Date's demon
I’d like to introduce an idea of “Date’s demon” (named in honor of Chris Date). Postulating the existence of this imaginary being, we can describe some of the long-term dynamics of database design, implementation and maintenance process. In a sense, Date’s demon is also your adversary in Game of Tables.
Here is the outline of this post:
First we introduce the idea of Date’s demon;
Then we talk about various things that Date’s demon is able to influence, such as the progress in hardware, database engine innovations, and the structure of your business;
We note that logical design is immune to Date’s demon;
We conclude with some suggestions regarding how you could prepare for the inevitable.

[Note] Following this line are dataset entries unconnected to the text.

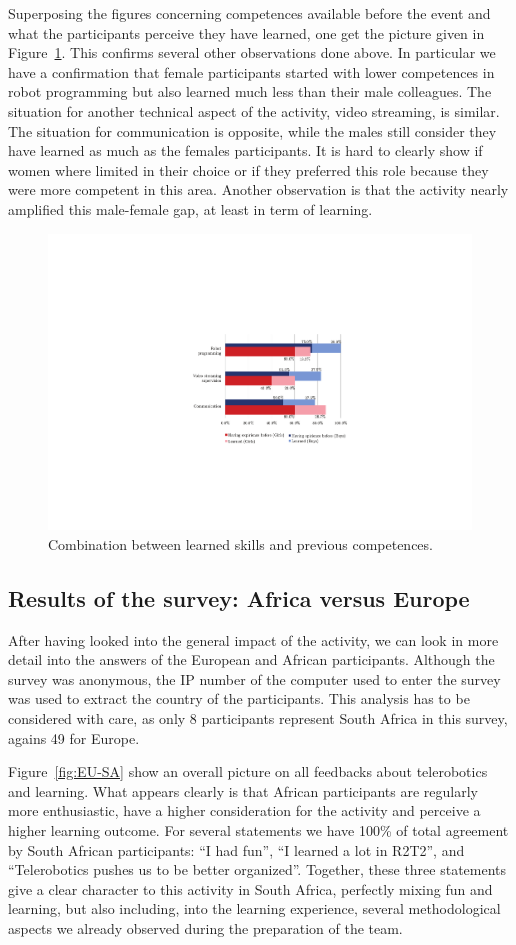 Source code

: \documentclass{intech-journal}
\begin{document}
Superposing the figures concerning competences available before the event and what the participants perceive they have learned, one get the picture given in Figure~\ref{fig:learned}.
This confirms several other observations done above.
In particular we have a confirmation that female participants started with lower competences in robot programming but also learned much less than their male colleagues. 
The situation for another technical aspect of the activity, video streaming, is similar. 
The situation for communication is opposite, while the males still consider they have learned as much as the females participants. 
It is hard to clearly show if women where limited in their choice or if they preferred this role because they were more competent in this area. 
Another observation is that the activity nearly amplified this male-female gap, at least in term of learning. 


\begin{figure}[ht]
 \centering
    \includegraphics[width=0.6\columnwidth]{figures/learned.pdf}
  \caption{Combination between learned skills and previous competences.}
  \label{fig:learned} 
\end{figure}

\subsection{Results of the survey: Africa versus Europe}

After having looked into the general impact of the activity, we can look in more detail into the answers of the European and African participants. 
Although the survey was anonymous, the IP number of the computer used to enter the survey was used to extract the country of the participants.
This analysis has to be considered with care, as only 8 participants represent South Africa in this survey, agains 49 for Europe.


Figure~\ref{fig:EU-SA} show an overall picture on all feedbacks about telerobotics and learning.
What appears clearly is that African participants are regularly more enthusiastic, have a higher consideration for the activity and perceive a higher learning outcome. 
For several statements we have 100\% of total agreement by South African participants: ``I had fun'', ``I learned a lot in R2T2'', and ``Telerobotics pushes us to be better organized''.
Together, these three statements give a clear character to this activity in South Africa, perfectly mixing fun and learning, but also including, into the learning experience, several methodological aspects we already observed during the preparation of the team. 
\end{document}

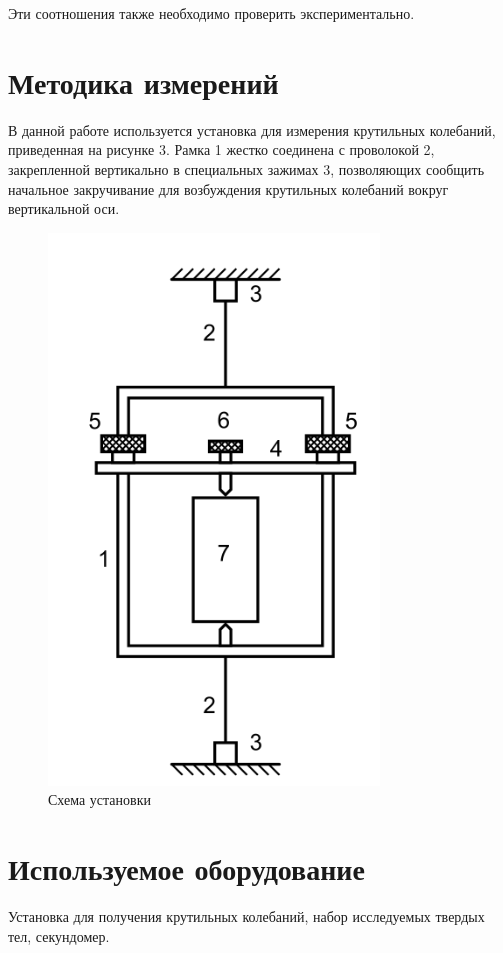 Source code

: \documentclass[a4paper, 12pt]{article}
\begin{document}
	Эти соотношения также необходимо проверить экспериментально.

 	\section{Методика измерений}
	В данной работе используется установка для измерения крутильных колебаний, приведенная
	на рисунке 3. Рамка 1 жестко соединена с проволокой 2, закрепленной вертикально в специальных
	зажимах 3, позволяющих сообщить начальное закручивание для возбуждения крутильных колебаний
	вокруг вертикальной оси.
	\begin{figure}[H]
		\centering
		\includegraphics[scale = 0.5]{pictures/stand.png}
		\caption{Схема установки}
	\end{figure}

%
%
	\section{Используемое оборудование}
	Установка для получения крутильных колебаний, набор исследуемых твердых тел, секундомер.

%
%
\end{document}
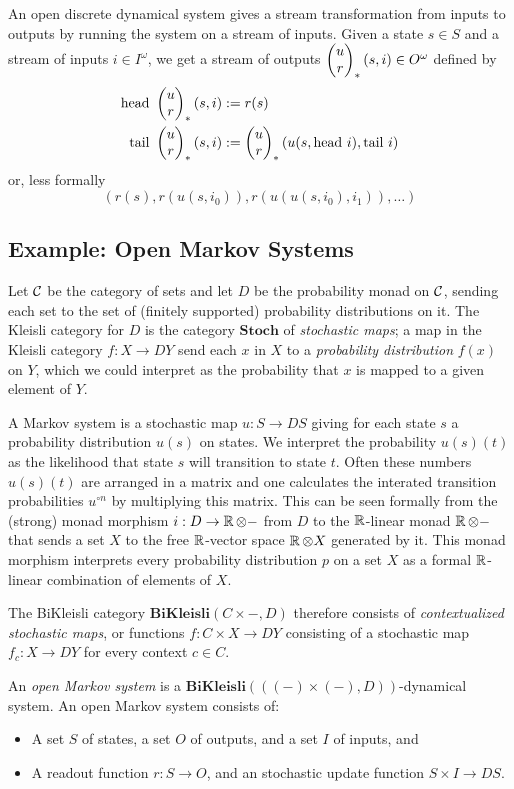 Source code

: An open discrete dynamical system gives a stream transformation from inputs to
outputs by running the system on a stream of inputs. Given a state
$s \in S$ and a stream of inputs $i \in I^{\omega}$, we get a stream of outputs
$\begin{pmatrix}{u} \\ {r} \end{pmatrix}_{\ast}(s, i) \in O^{\omega}$ defined by
\begin{align*}
  \text{head } \begin{pmatrix}{u} \\ {r} \end{pmatrix}_{\ast}(s, i) &:= r(s) \\
  \text{tail } \begin{pmatrix}{u} \\ {r} \end{pmatrix}_{\ast}(s, i) &:= \begin{pmatrix}{u} \\ {r} \end{pmatrix}_{\ast}(u(s, \text{head }i), \text{tail } i)
\end{align*}
or, less formally
$$(r(s), r(u(s, i_0)), r(u(u(s, i_0), i_1)), \ldots)$$

\subsection{Example: Open Markov Systems}

Let $\operatorname{\mathcal{C}}$ be the category of sets and let $D$ be the probability monad on $\operatorname{\mathcal{C}}$,
sending each set to the set of (finitely supported) probability distributions on
it. The Kleisli category for $D$ is the category $\textbf{Stoch}$ of
\emph{stochastic maps}; a map in the Kleisli category $f : X \to DY$ send each
$x$ in $X$ to a \emph{probability distribution} $f(x)$ on $Y$, which we could
interpret as the probability that $x$ is mapped to a given element of $Y$.

A Markov system is a stochastic map $u : S \to DS$ giving for each state $s$ a
probability distribution $u(s)$ on states. We interpret the probability
$u(s)(t)$ as the likelihood that state $s$ will transition to state $t$. Often
these numbers $u(s)(t)$ are arranged in a matrix and one calculates the
interated transition probabilities $u^{\circ n}$ by multiplying this matrix.
This can be seen formally from the (strong) monad morphism $i : D \to \operatorname{\mathbb{R}} \otimes -$
from $D$ to the $\operatorname{\mathbb{R}}$-linear monad $\operatorname{\mathbb{R}} \otimes -$ that sends a set $X$ to the
free $\operatorname{\mathbb{R}}$-vector space $\operatorname{\mathbb{R}} \otimes X$ generated by it. This monad morphism
interprets every probability distribution $p$ on a set $X$ as a formal $\operatorname{\mathbb{R}}$-linear
combination of elements of $X$.


The BiKleisli category $\textbf{BiKleisli}(C \times -, D)$ therefore consists of
\emph{contextualized stochastic maps}, or functions $f : C \times X \to D Y$
consisting of a stochastic map $f_c : X \to DY$ for every context $c \in C$.
\begin{defn}
An \emph{open Markov system} is a $\textbf{BiKleisli}(((-) \times (-),
D))$-dynamical system. An open Markov system consists of:
\begin{itemize}
\item A set $S$ of states, a set $O$ of outputs, and a set $I$ of inputs, and
\item A readout function $r : S \to O$, and an stochastic update function $S
  \times I \to D S$.
\end{itemize}
\end{defn}

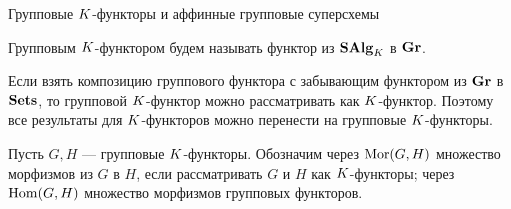 \begin{subsection}{Групповые $K$-функторы и аффинные групповые суперсхемы}
  \begin{definition}
    Групповым $K$-функтором будем называть функтор из $ \mathbf{SAlg}_K $ в $ \mathbf{Gr} $.
  \end{definition}
  Если взять композицию группового функтора с забывающим функтором из $ \mathbf{Gr} $ в $ \mathbf{Sets} $,
  то групповой $K$-функтор можно рассматривать как $K$-функтор. Поэтому все результаты
  для $K$-функторов можно перенести на групповые $K$-функторы.

  Пусть $ G, H $ --- групповые $K$-функторы. Обозначим через
  $ \mathrm{Mor}(G, H) $ множество морфизмов из $ G $ в $ H $, если рассматривать $ G $ и $ H $
  как $K$-функторы;
  через $ \mathrm{Hom}(G, H) $ множество морфизмов групповых функторов.

  
\end{subsection}



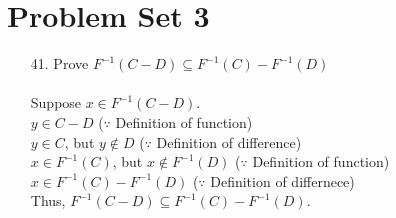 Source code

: \documentclass[12pt]{article}
\begin{document}
\section*{Problem Set 3}
\begin{itemize}
    \item [41.]
        Prove $F^{-1}(C - D) \subseteq F^{-1}(C) - F^{-1}(D)$ \\
        \\
        Suppose $x \in F^{-1}(C - D)$. \\
        $y \in C - D$ \hspace{10em} ($\because$ Definition of function) \\
        $y \in C$, but $y \notin D$ \hspace{8em} ($\because$ Definition of difference) \\
        $x \in F^{-1}(C)$, but $x \notin F^{-1}(D)$ \hspace{3em} ($\because$ Definition
            of function) \\
        $x \in F^{-1}(C) - F^{-1}(D)$ \hspace{5em} ($\because$ Definition of differnece) \\
        Thus, $F^{-1}(C - D) \subseteq F^{-1}(C) - F^{-1}(D)$.\\

\end{itemize}
\end{document}
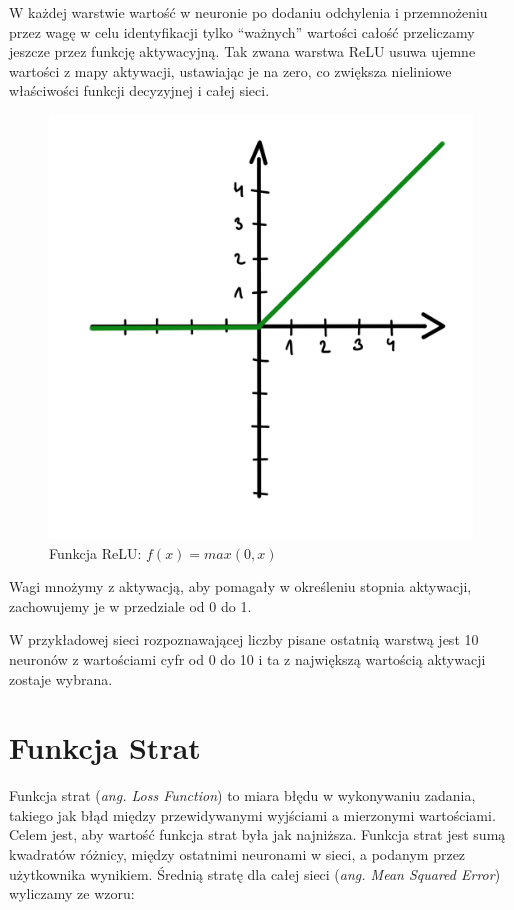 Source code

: \documentclass[openright]{xmgr}
\begin{document}
W każdej warstwie  wartość w neuronie po dodaniu odchylenia i przemnożeniu przez wagę w celu identyfikacji tylko “ważnych” wartości całość przeliczamy jeszcze przez funkcję aktywacyjną. 
Tak zwana warstwa ReLU usuwa ujemne wartości z mapy aktywacji, ustawiając je na zero, co zwiększa nieliniowe właściwości funkcji decyzyjnej i całej sieci.
\begin{figure}[!tbh]
\centering
\includegraphics[width=.8\hsize]{fig/4}
\caption{Funkcja ReLU: $f(x) = max(0, x)$\label{RYS.3}}
\end{figure}

 Wagi mnożymy z aktywacją, aby pomagały w określeniu stopnia aktywacji, zachowujemy je w przedziale od 0 do 1.
 
 W przykładowej sieci rozpoznawającej liczby pisane ostatnią warstwą jest 10 neuronów z wartościami cyfr od 0 do 10 i ta z największą wartością aktywacji zostaje wybrana. 
 
 \section{Funkcja Strat \label{s:dsssl}}
 
\indent \indent Funkcja strat (\textit{ang. Loss Function}) to miara błędu w wykonywaniu zadania, takiego jak błąd między przewidywanymi wyjściami a mierzonymi wartościami. Celem jest, aby wartość funkcja strat była jak najniższa. 
Funkcja strat jest sumą kwadratów różnicy, między ostatnimi neuronami w sieci, a podanym przez użytkownika wynikiem. Średnią stratę dla całej sieci (\textit{ang. Mean Squared Error}) wyliczamy ze wzoru:  
\end{document}
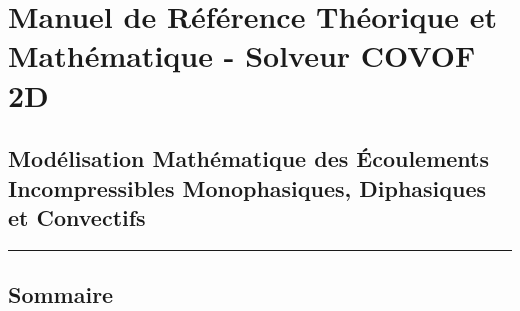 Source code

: \documentclass[
  french,
]{article}
\author{}
\date{}
\begin{document}
\section{Manuel de Référence Théorique et Mathématique - Solveur COVOF
2D}\label{manuel-de-ruxe9fuxe9rence-thuxe9orique-et-mathuxe9matique---solveur-covof-2d}

\subsection{Modélisation Mathématique des Écoulements Incompressibles
Monophasiques, Diphasiques et
Convectifs}\label{moduxe9lisation-mathuxe9matique-des-uxe9coulements-incompressibles-monophasiques-diphasiques-et-convectifs}

\begin{center}\rule{0.5\linewidth}{0.5pt}\end{center}

\subsection{Sommaire}\label{sommaire}
\end{document}
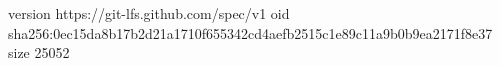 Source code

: version https://git-lfs.github.com/spec/v1
oid sha256:0ec15da8b17b2d21a1710f655342cd4aefb2515c1e89c11a9b0b9ea2171f8e37
size 25052
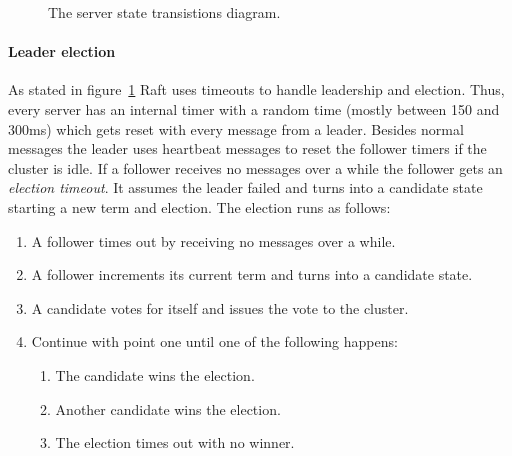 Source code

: \begin{figure}[ht]
  \centering
  \caption{The server state transistions diagram.~\cite{ongaro2014search}}
  \label{fig:serverstates}
\end{figure}

\paragraph{Leader election}
As stated in figure~\ref{fig:serverstates} Raft uses timeouts to handle
leadership and election. Thus, every server has an internal timer with a
random time (mostly between 150 and 300ms) which gets reset with
every message from a leader. Besides normal messages the leader uses
heartbeat messages to reset the follower timers if the cluster is idle.
If a follower receives no messages over a while the
follower gets an \textit{election timeout}. It assumes the leader
failed and turns into a candidate state starting a new term and
election. The election runs as follows:~\cite{ongaro2014search}

\begin{enumerate}
\item A follower times out by receiving no messages over a while.
\item A follower increments its current term and turns into a candidate state.
\item A candidate votes for itself and issues the vote to the cluster.
\item Continue with point one until one of the following happens:
  \begin{enumerate}
  \item The candidate wins the election.
  \item Another candidate wins the election.
  \item The election times out with no winner.
  \end{enumerate}
\end{enumerate}

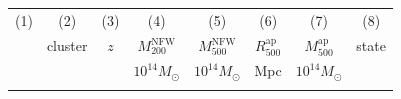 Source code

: \documentclass[useAMS,usenatbib]{mnras}
\begin{document}
\begin{table}
\begin{tabularx}{1.0\textwidth}{ l l r r r r r r}
 \end{tabularx}
\end{table}





\begin{table}
\centering
\begin{tabularx}{1.0\textwidth}{ l l r r r r r r}
\multicolumn{1}{c}{(1) } & \multicolumn{1}{c}{ (2) } & \multicolumn{1}{c}{ (3) } & \multicolumn{1}{c}{ (4) } & \multicolumn{1}{c}{ (5) } & \multicolumn{1}{c}{ (6) } & \multicolumn{1}{c}{ (7) } & \multicolumn{1}{c}{ (8) } \\
    & \multicolumn{1}{c}{cluster}  & \multicolumn{1}{c}{$z$} &  \multicolumn{1}{c}{ $M^\mathrm{NFW}_{200}$  } & \multicolumn{1}{c}{$M^\mathrm{NFW}_{500}$} & \multicolumn{1}{c}{ $R^\mathrm{ap}_{500}$} & \multicolumn{1}{c}{$M^\mathrm{ap}_{500}$} & state \\
    
  & & & \multicolumn{1}{c}{$10^{14} M_\odot$ } &  \multicolumn{1}{c}{$10^{14} M_\odot$ } &  \multicolumn{1}{c}{ Mpc } & \multicolumn{1}{c}{$10^{14} M_\odot$ } &  \\
 
 \hline
 \\
 

\end{tabularx}
\end{table}
\end{document}
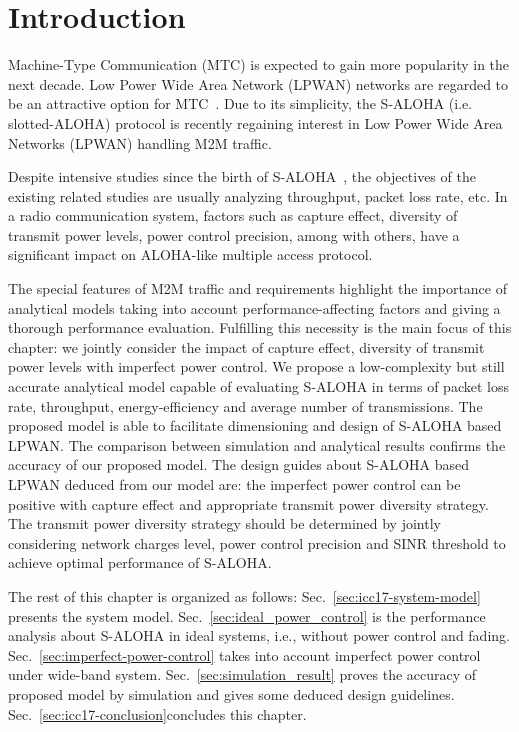 \section{Introduction}
\label{sec:icc17-introduction}
Machine-Type Communication (MTC) is expected to gain more popularity in the next decade. Low Power Wide Area Network (LPWAN) networks are regarded to be an attractive option for MTC~\cite{goursaud2015dedicated}. Due to its simplicity, the S-ALOHA (i.e. slotted-ALOHA) protocol is recently regaining interest in Low Power Wide Area Networks (LPWAN) handling M2M traffic. 

Despite intensive studies since the birth of S-ALOHA~\cite{abramson1970aloha}, the objectives of the existing related studies are usually analyzing throughput, packet loss rate, etc. In a radio communication system, factors such as capture effect, diversity of transmit power levels, power control precision, among with others, have a significant impact on ALOHA-like multiple access protocol. 

The special features of M2M traffic and requirements highlight the importance of analytical models taking into account performance-affecting factors and giving a thorough performance evaluation.
Fulfilling this necessity is the main focus of this chapter: we jointly consider the impact of capture effect, diversity of transmit power levels with imperfect power control. We propose a low-complexity but still accurate analytical model capable of evaluating S-ALOHA in terms of packet loss rate, throughput, energy-efficiency and average number of transmissions. The proposed model is able to facilitate dimensioning and design of S-ALOHA based LPWAN. The comparison between simulation and analytical results confirms the accuracy of our proposed model. The design guides about S-ALOHA based LPWAN deduced from our model are: the imperfect power control can be positive with capture effect and appropriate transmit power diversity strategy. The transmit power diversity strategy should be determined by jointly considering network charges level, power control precision and SINR threshold to achieve optimal performance of S-ALOHA.

The rest of this chapter is organized as follows: Sec.~\ref{sec:icc17-system-model} presents the system model. Sec.~\ref{sec:ideal_power_control} is the performance analysis about S-ALOHA in ideal systems, i.e., without power control and fading. Sec.~\ref{sec:imperfect-power-control} takes into account imperfect power control under wide-band system. Sec.~\ref{sec:simulation_result} proves the accuracy of proposed model by simulation and gives some deduced design guidelines. Sec.~\ref{sec:icc17-conclusion}concludes this chapter.



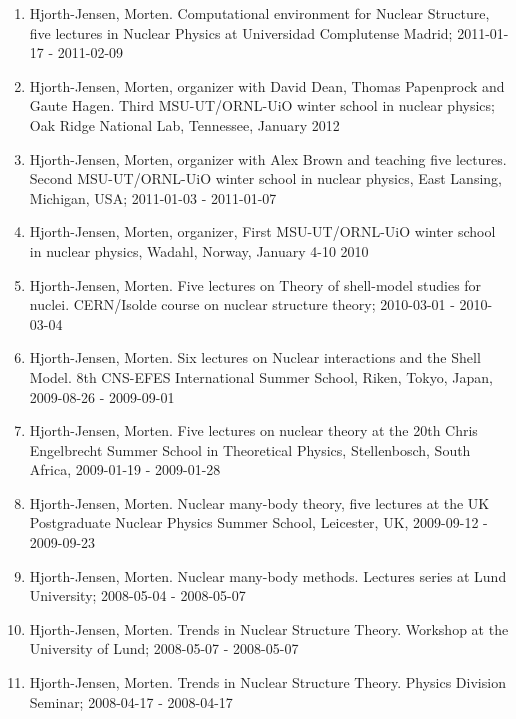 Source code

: \documentclass[%
oneside,                 %
final,                   %
10pt]{article}
\begin{document}
\begin{enumerate}
\item Hjorth-Jensen, Morten. Computational environment for Nuclear Structure, five lectures in Nuclear Physics at Universidad Complutense Madrid; 2011-01-17 - 2011-02-09

\item Hjorth-Jensen, Morten, organizer with David Dean, Thomas Papenprock and Gaute Hagen. Third MSU-UT/ORNL-UiO winter school in nuclear physics; Oak Ridge National Lab, Tennessee, January 2012

\item Hjorth-Jensen, Morten, organizer with Alex Brown and teaching five lectures. Second MSU-UT/ORNL-UiO winter school in nuclear physics, East Lansing, Michigan, USA; 2011-01-03 - 2011-01-07

\item Hjorth-Jensen, Morten, organizer, First MSU-UT/ORNL-UiO winter school in nuclear physics, Wadahl, Norway, January 4-10 2010

\item Hjorth-Jensen, Morten.  Five lectures on Theory of shell-model studies for nuclei. CERN/Isolde course on nuclear structure theory; 2010-03-01 - 2010-03-04

\item Hjorth-Jensen, Morten.  Six lectures on Nuclear interactions and the Shell Model. 8th CNS-EFES International Summer School, Riken, Tokyo, Japan, 2009-08-26 - 2009-09-01

\item Hjorth-Jensen, Morten.  Five lectures on nuclear theory at the  20th Chris Engelbrecht Summer School in Theoretical Physics, Stellenbosch, South Africa,  2009-01-19 - 2009-01-28

\item Hjorth-Jensen, Morten.  Nuclear many-body theory, five lectures at the  UK Postgraduate Nuclear Physics Summer School, Leicester, UK,  2009-09-12 - 2009-09-23

\item Hjorth-Jensen, Morten.  Nuclear many-body methods. Lectures series at Lund University; 2008-05-04 - 2008-05-07

\item Hjorth-Jensen, Morten.  Trends in Nuclear Structure Theory. Workshop at the University of Lund; 2008-05-07 - 2008-05-07

\item Hjorth-Jensen, Morten.  Trends in Nuclear Structure Theory. Physics Division Seminar; 2008-04-17 - 2008-04-17


\end{enumerate}
\end{document}
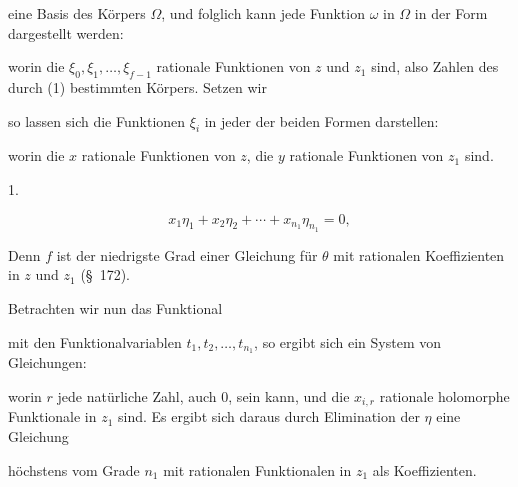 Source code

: eine Basis des K\"orpers $\Omega$, und folglich kann jede Funktion $\omega$
in $\Omega$ in der Form dargestellt werden:

worin die $\xi_0, \xi_1, \ldots, \xi_{f-1}$ rationale Funktionen von $z$ und
$z_1$ sind, also Zahlen des durch (1) bestimmten K\"orpers. Setzen wir

so lassen sich die Funktionen $\xi_i$ in jeder der beiden Formen
darstellen:

worin die $x$ rationale Funktionen von $z$, die $y$ rationale Funktionen
von $z_1$ sind.

1. 


\[
x_1\eta_1 + x_2\eta_2 + \cdots + x_{n_1}\eta_{n_1} = 0,
\]

Denn $f$ ist der niedrigste Grad einer Gleichung f\"ur $\theta$ mit
rationalen Koeffizienten in $z$ und $z_1$ (\S\ 172).

Betrachten wir nun das Funktional

mit den Funktionalvariablen $t_1, t_2, \ldots, t_{n_1}$, so ergibt sich
ein System von Gleichungen:

worin $r$ jede nat\"urliche Zahl, auch 0, sein kann, und die $x_{i,r}$
rationale holomorphe Funktionale in $z_1$ sind. Es ergibt sich daraus
durch Elimination der $\eta$ eine Gleichung

h\"ochstens vom Grade $n_1$ mit rationalen Funktionalen in $z_1$ als
Koeffizienten.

Date’s demon is similar to well-known Maxwell’s demon. Maxwell’s demon is an imaginary being that was part of a thought experiment aimed to clarify the second law of thermodynamics. The experiment is set up so that there are two chambers containing gas, separated by a door. Wikipedia: “As individual gas molecules (or atoms) approach the door, the demon quickly opens and closes the door to allow only fast-moving molecules to pass through in one direction, and only slow-moving molecules to pass through in the other. Because the kinetic temperature of a gas depends on the velocities of its constituent molecules, the demon's actions cause one chamber to warm up and the other to cool down.”
Date’s demon
Now let’s describe what Date’s demon does. It is somewhat more powerful and sophisticated than Maxwell’s because it can influence the general progress of technology, and the circumstances affecting the business of your company. It does this just to mess with you personally.
The end result of its efforts is that a few years down the line your original database design will often look so awkward that you will even have to explain yourself. “Times were different!”. Also, the people who redesign your database will look cooler than you, because their design would be so elegant and scalable (performance-wise and, more importantly, organization-wise). But don’t worry, just wait a few more years and it will be your turn to chuckle again, thanks to the relentless efforts of Date’s demon.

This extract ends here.